The Australian Women's Weekly, published by Australian Consolidated Press (part of PBL), is a monthly women's magazine published in Australia and sold mainly in Australia and New Zealand. In Australia, it is commonly known as "The Weekly".
Note that unlike its overseas counterparts, women is in the plural, and the magazine comes out monthly, not weekly, however, the title "Women's Monthly" would be seen as inappropriate. This is because "Women's Monthly" is a colloquial reference to the menstruation cycle.
It typically contains feature articles about the modern Australian woman, as it has done over the past 75 years since 1933. The magazine started, as the name implies, as a weekly publication. The first editor was George Warnecke and the initial dummy was laid out by WEP (William Edwin Pidgeon ) who went on to do many famous covers over the next 25 years.
In May 1980, the magazine began publishing a TV guide insert, to rival stand-alone TV listing publications such as TV Week.

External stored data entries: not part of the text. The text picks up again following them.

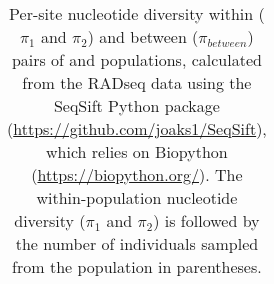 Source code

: \begin{table}[htbp]
\sffamily
\small
\captionsetup{name=Table S, labelformat=noSpace}
\caption{
    Per-site nucleotide diversity within ($\pi_1$ and $\pi_2$) and between
    ($\pi_{between}$) pairs of  and  populations,
    calculated from the RADseq data using the SeqSift Python package
    (\url{https://github.com/joaks1/SeqSift}),
    which relies on Biopython
    (\url{https://biopython.org/}).
    The within-population nucleotide diversity ($\pi_1$ and $\pi_2$) is
    followed by the number of individuals sampled from the population in
    parentheses.
}
\centering
\begin{tabular}{ l l l l l l }

\end{tabular}
\label{table:comparisondiversity}
\end{table}
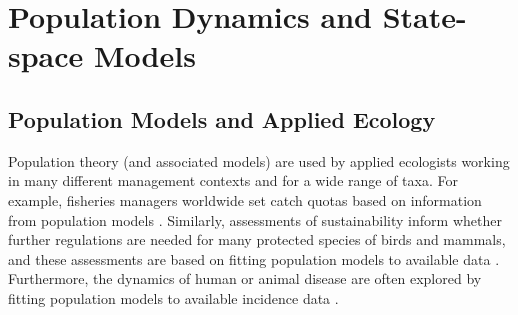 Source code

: \chapter{Population Dynamics and State-space Models}\label{chp:state_space}

\section{Population Models and Applied Ecology} \label{sec:Chap3_Gompertz}

Population theory (and associated models) are used by applied ecologists working in many different management contexts and for a wide range of taxa.  For example, fisheries managers worldwide set catch quotas based on information from population models \cite{melnychuk_fisheries_2017}.  Similarly, assessments of sustainability inform whether further regulations are needed for many protected species of birds and mammals, and these assessments are based on fitting population models to available data \cite{kery_integrated_2021}.  Furthermore, the dynamics of human or animal disease are often explored by fitting population models to available incidence data \cite{ram_modified_2021}.  

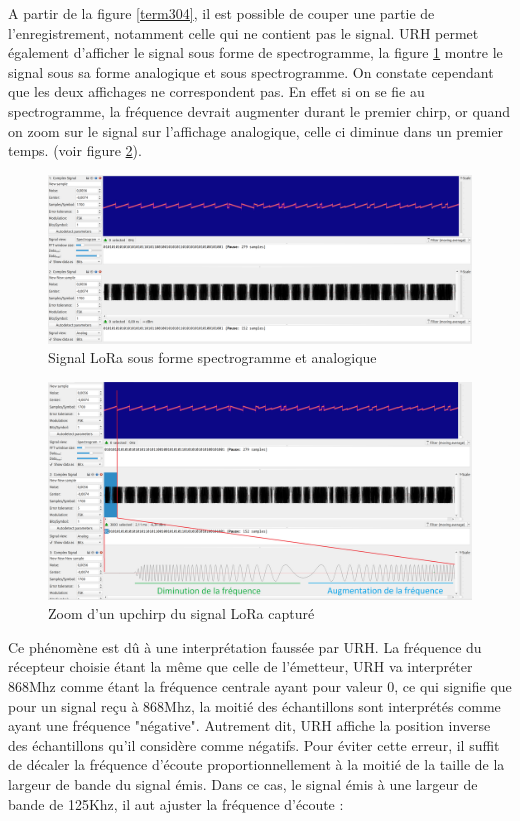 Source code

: A partir de la figure \ref{term304}, il est possible de couper une partie de l'enregistrement, notamment celle qui ne contient pas le signal. URH permet également d'afficher le signal sous forme de spectrogramme, la figure \ref{term306} montre le signal sous sa forme analogique et sous spectrogramme. On constate cependant que les deux affichages ne correspondent pas. En effet si on se fie au spectrogramme, la fréquence devrait augmenter durant le premier chirp, or quand on zoom sur le signal sur l'affichage analogique, celle ci diminue dans un premier temps. (voir figure \ref{term307}).

\newpage

\begin{figure}[h]
\centering

\includegraphics[scale=0.11]{images/urh4.png}
\caption{Signal LoRa sous forme spectrogramme et analogique}\label{term306}
\end{figure}

\begin{figure}[h]
\centering

\includegraphics[scale=0.18]{images/urh5.png}
\caption{Zoom d'un upchirp du signal LoRa capturé}\label{term307}
\end{figure}

Ce phénomène est dû à une interprétation faussée par URH. La fréquence du récepteur choisie étant la même que celle de l'émetteur, URH va interpréter 868Mhz comme étant la fréquence centrale ayant pour valeur 0, ce qui signifie que pour un signal reçu à 868Mhz, la moitié des échantillons sont interprétés comme ayant une fréquence "négative". Autrement dit, URH affiche la position inverse des échantillons qu'il considère comme négatifs. Pour éviter cette erreur, il suffit de décaler la fréquence d'écoute proportionnellement à la moitié de la taille de la largeur de bande du signal émis. Dans ce cas, le signal émis à une largeur de bande de 125Khz, il aut ajuster la fréquence d'écoute :

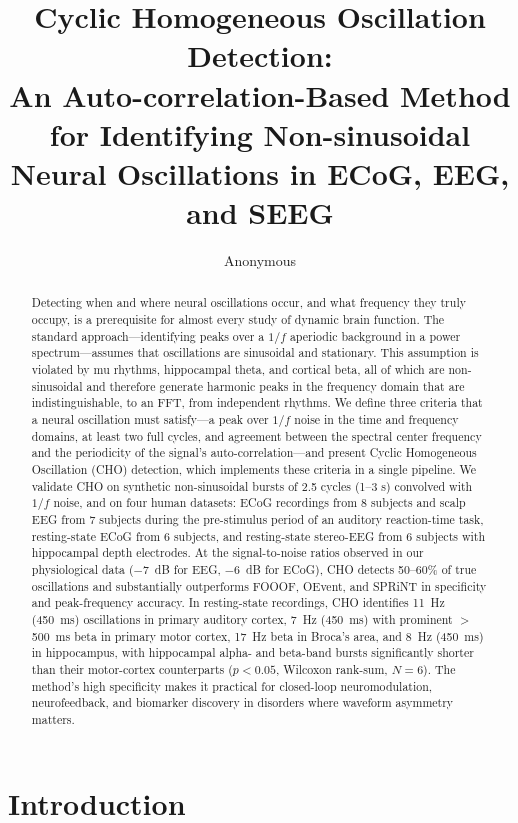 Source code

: \documentclass[11pt]{article}
\title{Cyclic Homogeneous Oscillation Detection:\\ An Auto-correlation-Based Method for Identifying Non-sinusoidal Neural Oscillations in ECoG, EEG, and SEEG}
\author{Anonymous}
\date{}
\begin{document}
\maketitle

\begin{abstract}
Detecting when and where neural oscillations occur, and what frequency they truly occupy, is a prerequisite for almost every study of dynamic brain function. The standard approach---identifying peaks over a $1/f$ aperiodic background in a power spectrum---assumes that oscillations are sinusoidal and stationary. This assumption is violated by mu rhythms, hippocampal theta, and cortical beta, all of which are non-sinusoidal and therefore generate harmonic peaks in the frequency domain that are indistinguishable, to an FFT, from independent rhythms. We define three criteria that a neural oscillation must satisfy---a peak over $1/f$ noise in the time and frequency domains, at least two full cycles, and agreement between the spectral center frequency and the periodicity of the signal's auto-correlation---and present Cyclic Homogeneous Oscillation (CHO) detection, which implements these criteria in a single pipeline. We validate CHO on synthetic non-sinusoidal bursts of 2.5 cycles (1--3 s) convolved with $1/f$ noise, and on four human datasets: ECoG recordings from 8 subjects and scalp EEG from 7 subjects during the pre-stimulus period of an auditory reaction-time task, resting-state ECoG from 6 subjects, and resting-state stereo-EEG from 6 subjects with hippocampal depth electrodes. At the signal-to-noise ratios observed in our physiological data ($-7$~dB for EEG, $-6$~dB for ECoG), CHO detects 50--60\% of true oscillations and substantially outperforms FOOOF, OEvent, and SPRiNT in specificity and peak-frequency accuracy. In resting-state recordings, CHO identifies 11~Hz (450~ms) oscillations in primary auditory cortex, 7~Hz (450~ms) with prominent $>$500~ms beta in primary motor cortex, 17~Hz beta in Broca's area, and 8~Hz (450~ms) in hippocampus, with hippocampal alpha- and beta-band bursts significantly shorter than their motor-cortex counterparts ($p < 0.05$, Wilcoxon rank-sum, $N=6$). The method's high specificity makes it practical for closed-loop neuromodulation, neurofeedback, and biomarker discovery in disorders where waveform asymmetry matters.
\end{abstract}

\section{Introduction}
\end{document}
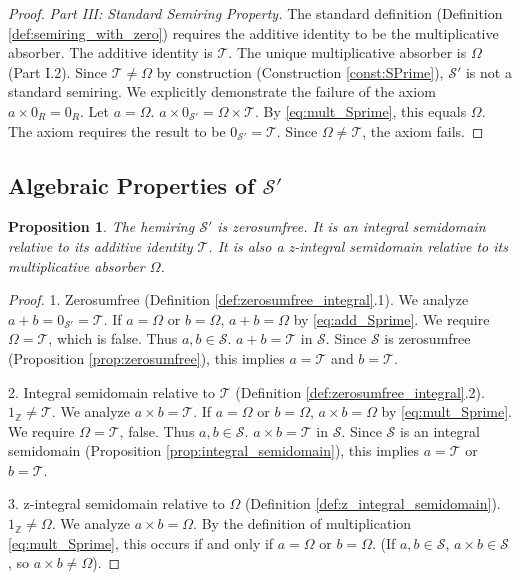 \documentclass[11pt, a4paper]{article}
\theoremstyle{plain}
\newtheorem{proposition}[theorem]{Proposition}
\theoremstyle{definition}
\numberwithin{equation}{section}
\newcommand{\Z}{\mathbb{Z}}
\newcommand{\Tobj}{\mathcal{T}} %
\newcommand{\OmegaObj}{\Omega} %
\newcommand{\SemiringS}{\mathcal{S}}
\newcommand{\SemiringSPrime}{\mathcal{S}'}
\begin{document}
\begin{proof}
\emph{Part III: Standard Semiring Property.}
The standard definition (Definition \ref{def:semiring_with_zero}) requires the additive identity to be the multiplicative absorber.
The additive identity is $\Tobj$. The unique multiplicative absorber is $\OmegaObj$ (Part I.2).
Since $\Tobj \neq \OmegaObj$ by construction (Construction \ref{const:SPrime}), $\SemiringSPrime$ is not a standard semiring.
We explicitly demonstrate the failure of the axiom $a\times 0_R = 0_R$. Let $a=\OmegaObj$.
$a\times 0_{\SemiringSPrime} = \OmegaObj\times\Tobj$. By \eqref{eq:mult_Sprime}, this equals $\OmegaObj$.
The axiom requires the result to be $0_{\SemiringSPrime}=\Tobj$. Since $\OmegaObj \neq \Tobj$, the axiom fails.
\end{proof}

\subsection{Algebraic Properties of $\SemiringSPrime$}

\begin{proposition}\label{prop:Sprime_zerosumfree_integral}
The hemiring $\SemiringSPrime$ is zerosumfree. It is an integral semidomain relative to its additive identity $\Tobj$. It is also a z-integral semidomain relative to its multiplicative absorber $\OmegaObj$.
\end{proposition}
\begin{proof}
1. Zerosumfree (Definition \ref{def:zerosumfree_integral}.1). We analyze $a+b=0_{\SemiringSPrime}=\Tobj$.
If $a=\OmegaObj$ or $b=\OmegaObj$, $a+b=\OmegaObj$ by \eqref{eq:add_Sprime}. We require $\OmegaObj=\Tobj$, which is false.
Thus $a, b \in \SemiringS$. $a+b=\Tobj$ in $\SemiringS$. Since $\SemiringS$ is zerosumfree (Proposition \ref{prop:zerosumfree}), this implies $a=\Tobj$ and $b=\Tobj$.

2. Integral semidomain relative to $\Tobj$ (Definition \ref{def:zerosumfree_integral}.2). $1_{\Z} \neq \Tobj$.
We analyze $a\times b=\Tobj$.
If $a=\OmegaObj$ or $b=\OmegaObj$, $a\times b=\OmegaObj$ by \eqref{eq:mult_Sprime}. We require $\OmegaObj=\Tobj$, false.
Thus $a, b \in \SemiringS$. $a\times b=\Tobj$ in $\SemiringS$. Since $\SemiringS$ is an integral semidomain (Proposition \ref{prop:integral_semidomain}), this implies $a=\Tobj$ or $b=\Tobj$.

3. z-integral semidomain relative to $\OmegaObj$ (Definition \ref{def:z_integral_semidomain}). $1_{\Z} \neq \OmegaObj$.
We analyze $a\times b = \OmegaObj$.
By the definition of multiplication \eqref{eq:mult_Sprime}, this occurs if and only if $a=\OmegaObj$ or $b=\OmegaObj$. (If $a, b \in \SemiringS$, $a\times b \in \SemiringS$, so $a\times b \neq \OmegaObj$).
\end{proof}
\end{document}
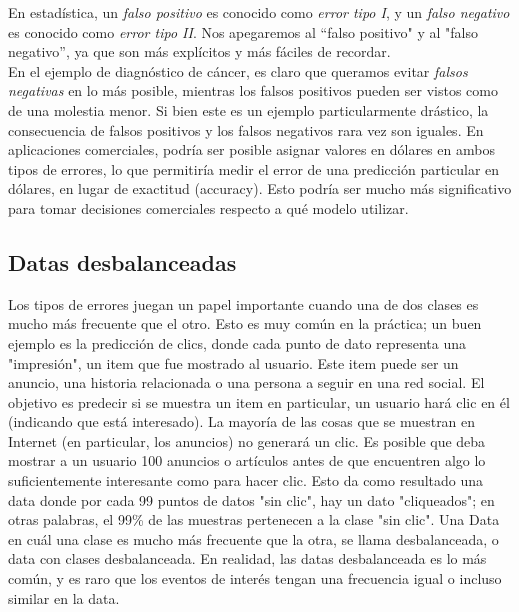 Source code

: {En estadística, un \emph{falso positivo} es conocido como \emph{error tipo I}, y un \emph{falso negativo} es conocido como \emph{ error tipo II}.  Nos apegaremos  al   “{}falso positivo"{} y al "falso negativo”,  ya que son más explícitos y más fáciles de recordar. \\

En el ejemplo de diagnóstico de cáncer, es claro que queramos evitar \emph{falsos negativas} en lo más posible, mientras los falsos positivos pueden ser vistos como de una molestia menor.  Si bien este es un ejemplo particularmente drástico, la consecuencia de falsos positivos y los falsos negativos rara vez son iguales.   En aplicaciones comerciales, podría ser posible asignar valores en dólares en ambos 
tipos de errores, lo que permitiría medir el error de una predicción particular en 
dólares, en lugar de exactitud (accuracy). Esto podría ser mucho más significativo para tomar 
decisiones comerciales respecto a qué modelo utilizar.


\subsection{Datas desbalanceadas}



Los tipos de errores juegan un papel importante cuando una de dos clases es mucho más frecuente
que el otro.  Esto es muy común en la práctica;  un buen ejemplo es la predicción de clics, donde cada punto de dato representa una "{}impresión"{}, un item que fue  mostrado al  usuario.   Este item  puede ser un anuncio, una historia relacionada o una persona a seguir en una red social. El objetivo es predecir si  se muestra un item en particular, un usuario hará clic en él (indicando que está interesado). La mayoría de las cosas que se muestran en Internet (en particular, los anuncios) no generará un clic. Es posible que deba mostrar a un usuario 100 anuncios o artículos antes de que encuentren algo lo suficientemente interesante como para hacer clic.  Esto da como resultado una data  donde por cada 99 puntos de datos "{}sin clic"{}, hay un dato  "{}cliqueados"{}; en otras palabras, el 99\% de las muestras pertenecen a la clase "{}sin clic"{}.  Una Data en cuál una  clase es mucho más frecuente que la otra, se llama desbalanceada,  o data con clases desbalanceada.  En realidad,  las datas desbalanceada es lo más común, y es raro que los eventos de interés tengan una frecuencia igual o incluso similar en la data.\\

}
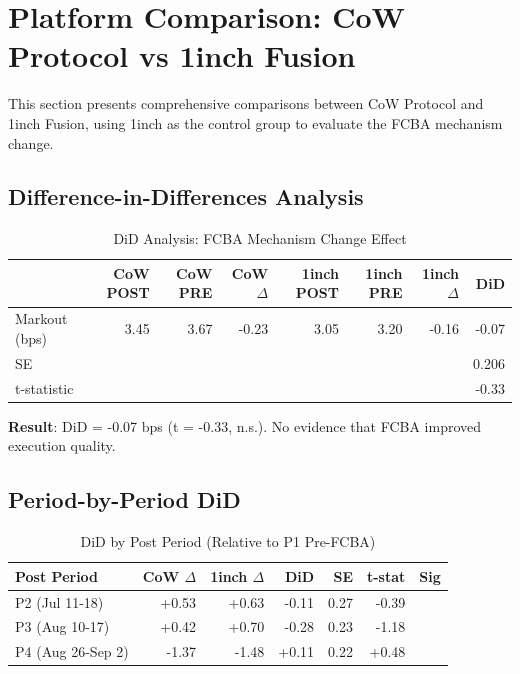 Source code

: \documentclass[11pt,a4paper]{article}
\begin{document}
\section{Platform Comparison: CoW Protocol vs 1inch Fusion}

This section presents comprehensive comparisons between CoW Protocol and 1inch Fusion, using 1inch as the control group to evaluate the FCBA mechanism change.

\subsection{Difference-in-Differences Analysis}

\begin{table}[H]
\centering
\caption{DiD Analysis: FCBA Mechanism Change Effect}
\begin{tabular}{lrrrrrrr}
\toprule
& \textbf{CoW POST} & \textbf{CoW PRE} & \textbf{CoW $\Delta$} & \textbf{1inch POST} & \textbf{1inch PRE} & \textbf{1inch $\Delta$} & \textbf{DiD} \\
\midrule
Markout (bps) & 3.45 & 3.67 & -0.23 & 3.05 & 3.20 & -0.16 & -0.07 \\
SE & & & & & & & 0.206 \\
t-statistic & & & & & & & -0.33 \\
\bottomrule
\end{tabular}
\end{table}

\textbf{Result}: DiD = -0.07 bps (t = -0.33, n.s.). No evidence that FCBA improved execution quality.

\subsection{Period-by-Period DiD}

\begin{table}[H]
\centering
\caption{DiD by Post Period (Relative to P1 Pre-FCBA)}
\begin{tabular}{lrrrrrr}
\toprule
\textbf{Post Period} & \textbf{CoW $\Delta$} & \textbf{1inch $\Delta$} & \textbf{DiD} & \textbf{SE} & \textbf{t-stat} & \textbf{Sig} \\
\midrule
P2 (Jul 11-18) & +0.53 & +0.63 & -0.11 & 0.27 & -0.39 & \\
P3 (Aug 10-17) & +0.42 & +0.70 & -0.28 & 0.23 & -1.18 & \\
P4 (Aug 26-Sep 2) & -1.37 & -1.48 & +0.11 & 0.22 & +0.48 & \\
\bottomrule
\end{tabular}
\end{table}
\end{document}
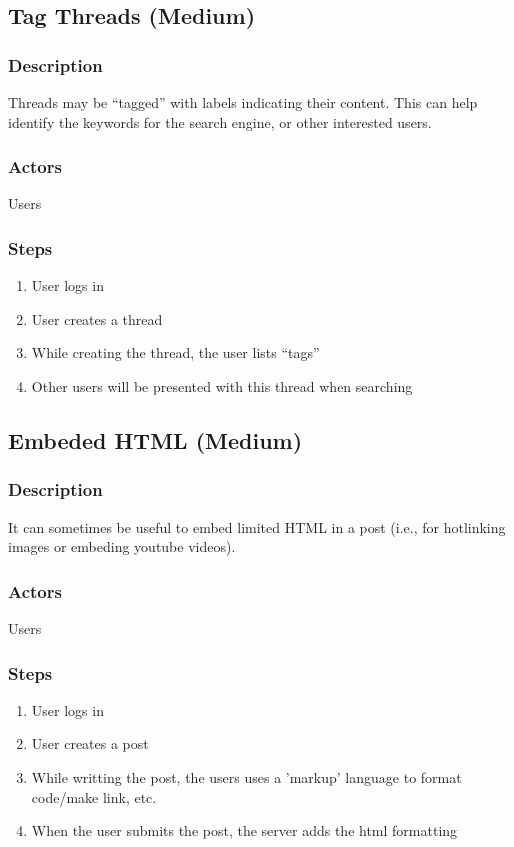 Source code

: \documentclass[12pt]{scrartcl}
\begin{document}
\subsection{Tag Threads (Medium)}
\subsubsection{Description}

Threads may be ``tagged'' with labels indicating their content. This can help identify the keywords for the search engine, or other interested users.

\subsubsection{Actors}

Users

\subsubsection{Steps}
\begin{enumerate}
\item User logs in
\item User creates a thread
\item While creating the thread, the user lists ``tags''
\item Other users will be presented with this thread when searching
\end{enumerate}


\subsection{Embeded HTML (Medium)}
\subsubsection{Description}

It can sometimes be useful to embed limited HTML in a post (i.e., for hotlinking images or embeding youtube videos).

\subsubsection{Actors}

Users

\subsubsection{Steps}
\begin{enumerate}
\item User logs in
\item User creates a post
\item While writting the post, the users uses a 'markup' language to format code/make link, etc.
\item When the user submits the post, the server adds the html formatting
\end{enumerate}
\end{document}
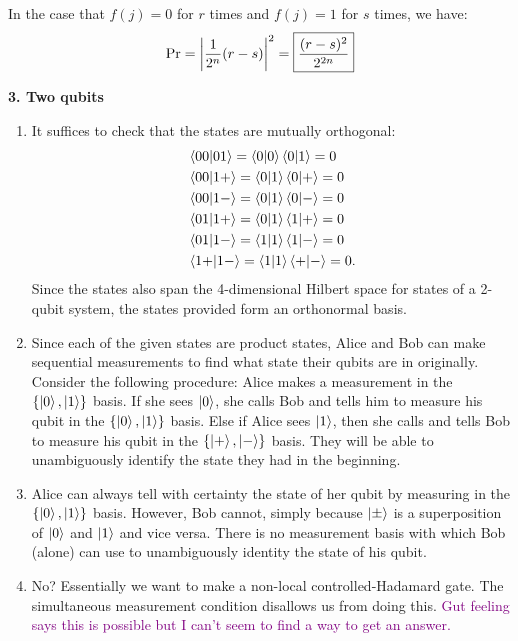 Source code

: \documentclass{article}
\theoremstyle{definition}
\newcommand{\f}[2]{\frac{#1}{#2}}
\begin{document}
In the case that $f(j) = 0$ for $r$ times and $f(j)=1$ for $s$ times, we have:
\begin{align*}
	\Pr = \abs{\f{1}{2^n} (r-s)   }^2 = \boxed{\f{(r-s)^2}{2^{2n}}}
\end{align*}

\newpage

\noindent \textbf{3. Two qubits}

\begin{enumerate}[label=(\alph*)]
	\item It suffices to check that the states are mutually orthogonal:
	\begin{align*}
		&\bra{00}\ket{01} = \braket{0}\bra{0}\ket{1} = 0\\
		&\bra{00}\ket{1+} = \bra{0}\ket{1}\bra{0}\ket{+} = 0 \\
		&\bra{00}\ket{1-} = \bra{0}\ket{1}\bra{0}\ket{-} = 0\\
		&\bra{01}\ket{1+} = \bra{0}\ket{1}\bra{1}\ket{+} = 0 \\
		&\bra{01}\ket{1-} = \bra{1}\ket{1}\bra{1}\ket{-} = 0\\
		&\bra{1+}\ket{1-} = \bra{1}\ket{1}\bra{+}\ket{-} =0. 
	\end{align*}
	Since the states also span the 4-dimensional Hilbert space for states of a 2-qubit system, the states provided form an orthonormal basis. 
	
	\item Since each of the given states are product states, Alice and Bob can make sequential measurements to find what state their qubits are in originally. Consider the following procedure: Alice makes a measurement in the $\{\ket{0},\ket{1}\}$ basis. If she sees $\ket{0}$, she calls Bob and tells him to measure his qubit in the $\{\ket{0}, \ket{1}\}$ basis. Else if Alice sees $\ket{1}$, then she calls and tells Bob to measure his qubit in the $\{ \ket{+}, \ket{-}  \}$ basis. They will be able to unambiguously identify the state they had in the beginning.
	
	\item Alice can always tell with certainty the state of her qubit by measuring in the $\{  \ket{0},\ket{1} \}$ basis. However, Bob cannot, simply because $\ket{\pm}$ is a superposition of $\ket{0}$ and $\ket{1}$ and vice versa. There is no measurement basis with which Bob (alone) can use to unambiguously identity the state of his qubit.  
	
	\item No? Essentially we want to make a non-local controlled-Hadamard gate. The simultaneous measurement condition disallows us from doing this. \textcolor{purple}{Gut feeling says this is possible but I can't seem to find a way to get an answer.}
\end{enumerate}
\end{document}
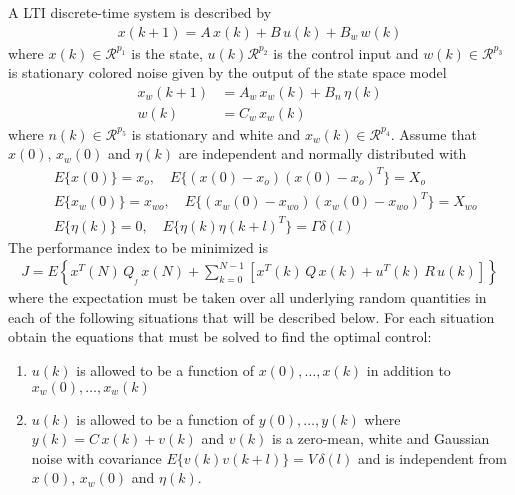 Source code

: \item
A LTI discrete-time system is described by
\begin{align*}
    x(k+1) = A \, x(k) + B\, u(k) + B_w \, w(k)
\end{align*}
where $x(k) \in \mathcal{R}^{p_1}$ is the state, $u(k) \mathcal{R}^{p_2}$ is the control input and $w(k) \in \mathcal{R}^{p_3}$ is stationary colored noise given by the output of the state space model
\begin{align*}
    x_w(k+1) & = A_w \, x_w(k) + B_n \, \eta(k) \\
    w(k) & = C_w \, x_w(k)
\end{align*}
where $n(k) \in \mathcal{R}^{p_5}$ is stationary and white and $x_w(k) \in \mathcal{R}^{p_4}$. Assume that $x(0)$, $x_w(0)$  and $\eta(k)$ are independent and normally distributed with
\begin{align*}
    &E\{ x(0) \} = x_o, \hspace{1em} E\{ (x(0) - x_o)(x(0) - x_o)^T \} = X_o\\
    &E\{ x_w(0) \} = x_{wo}, \hspace{1em} E\{ (x_{w}(0) - x_{wo})(x_{w}(0) - x_{wo})^T \} = X_{wo}\\
    &E\{ \eta(k) \} = 0, \hspace{1em} E\{ \eta(k)\eta(k+l)^T \} = \Gamma \delta(l)
\end{align*}
The performance index to be minimized is
\begin{align*}
    J = E \left \{ x^T(N)\,  Q_{_f} \, x(N) + \sum_{k=0}^{N-1}
        \left [x^T(k)\,  Q \, x(k) + u^T(k)\,  R \, u(k) \right ] \right \}
\end{align*}
where the expectation must be taken over all underlying  random quantities in each of the following situations that will be described below. For each situation obtain the equations that must be solved to find the optimal control:

\begin{enumerate}
\item
$u(k)$ is allowed to be a function of $x(0),\ldots,x(k)$ in addition to $x_w(0),\ldots,x_w(k)$

\item
$u(k)$ is allowed to be a function of $y(0),\ldots,y(k)$ where $y(k) = C \, x(k) + v(k)$ and $v(k)$ is a zero-mean, white and Gaussian noise with covariance $E\{ v(k) v(k+l) \} = V\,\delta(l)$ and is independent from $x(0)$, $x_w(0)$ and $\eta(k)$.


\end{enumerate}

The insert was initially titled only Your Free TV Magazine, but later re-titled TV World. The following year, the format of TV World changed from a free insert in the main Women's Weekly magazine, to being integrated into the magazine itself and also pioneered the "zip out" TV listings. The TV World section then became TV And Entertainment World in 1982.
In 1982 it was decided to change the publication to a monthly format, but retained the original Weekly in its title, for reasons of familiarity (and as one letter writer to The Economist explained, the most obvious new name would be too gauche, even for Australian tastes). The final weekly edition was dated December 15, 1982 and the first monthly edition dated January, 1983. The change to the monthly format also brought to an end of the TV And Entertainment World section.
It is usually 240 pages long and printed on A4 glossy paper.
In the 1990s, PBL launched Women's Weeklies in Malaysia and Singapore. These follow the AWW's style, and contain largely local content.